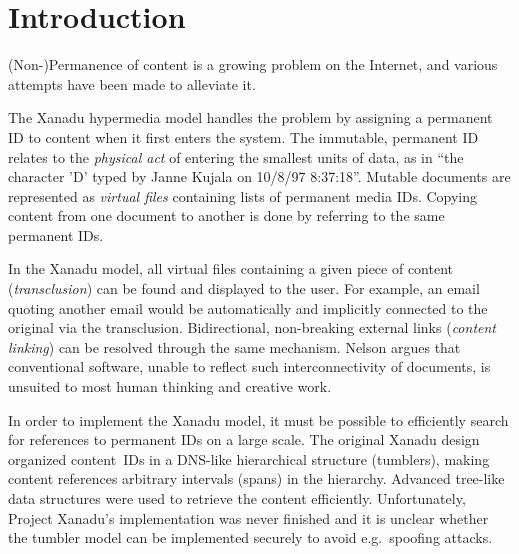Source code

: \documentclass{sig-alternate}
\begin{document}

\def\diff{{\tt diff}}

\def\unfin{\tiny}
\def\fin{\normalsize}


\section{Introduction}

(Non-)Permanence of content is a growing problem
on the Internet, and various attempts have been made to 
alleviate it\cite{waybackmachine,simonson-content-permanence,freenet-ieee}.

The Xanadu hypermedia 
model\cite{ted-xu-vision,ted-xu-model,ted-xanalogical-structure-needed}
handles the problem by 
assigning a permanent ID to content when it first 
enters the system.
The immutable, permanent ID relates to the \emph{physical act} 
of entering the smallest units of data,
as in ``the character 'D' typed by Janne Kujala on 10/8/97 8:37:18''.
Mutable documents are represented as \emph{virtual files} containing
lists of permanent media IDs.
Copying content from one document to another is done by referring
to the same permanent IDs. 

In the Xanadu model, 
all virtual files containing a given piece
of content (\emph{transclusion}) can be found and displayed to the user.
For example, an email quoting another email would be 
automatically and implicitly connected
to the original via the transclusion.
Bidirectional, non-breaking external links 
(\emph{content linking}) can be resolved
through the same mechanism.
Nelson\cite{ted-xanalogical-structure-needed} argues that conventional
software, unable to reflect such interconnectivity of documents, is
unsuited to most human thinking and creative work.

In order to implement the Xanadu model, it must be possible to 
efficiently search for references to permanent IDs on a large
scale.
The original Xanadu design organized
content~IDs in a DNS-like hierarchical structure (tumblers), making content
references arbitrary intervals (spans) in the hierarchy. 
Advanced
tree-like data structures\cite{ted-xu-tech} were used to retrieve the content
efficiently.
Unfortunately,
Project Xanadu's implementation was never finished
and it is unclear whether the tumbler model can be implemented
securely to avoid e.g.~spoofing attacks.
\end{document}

####################

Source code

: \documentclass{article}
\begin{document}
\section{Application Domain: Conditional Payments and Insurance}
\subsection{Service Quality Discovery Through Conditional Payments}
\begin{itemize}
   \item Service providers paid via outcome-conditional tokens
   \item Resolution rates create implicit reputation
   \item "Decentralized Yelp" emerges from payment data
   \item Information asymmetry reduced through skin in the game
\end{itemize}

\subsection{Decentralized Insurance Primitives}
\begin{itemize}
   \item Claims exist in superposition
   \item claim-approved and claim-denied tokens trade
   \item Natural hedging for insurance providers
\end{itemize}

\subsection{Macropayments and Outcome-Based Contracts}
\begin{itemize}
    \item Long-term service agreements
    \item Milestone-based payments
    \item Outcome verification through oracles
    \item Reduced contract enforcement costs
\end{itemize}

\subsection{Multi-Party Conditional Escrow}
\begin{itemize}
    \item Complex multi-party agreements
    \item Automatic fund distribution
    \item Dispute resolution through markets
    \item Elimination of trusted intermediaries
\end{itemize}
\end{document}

####################

* **EXERCISE OBJECTIVE**
Find the word "providers" in the records. Copy every line it appears in.

* **RESPONSE**
   \item Service providers paid via outcome-conditional tokens
   \item Natural hedging for insurance providers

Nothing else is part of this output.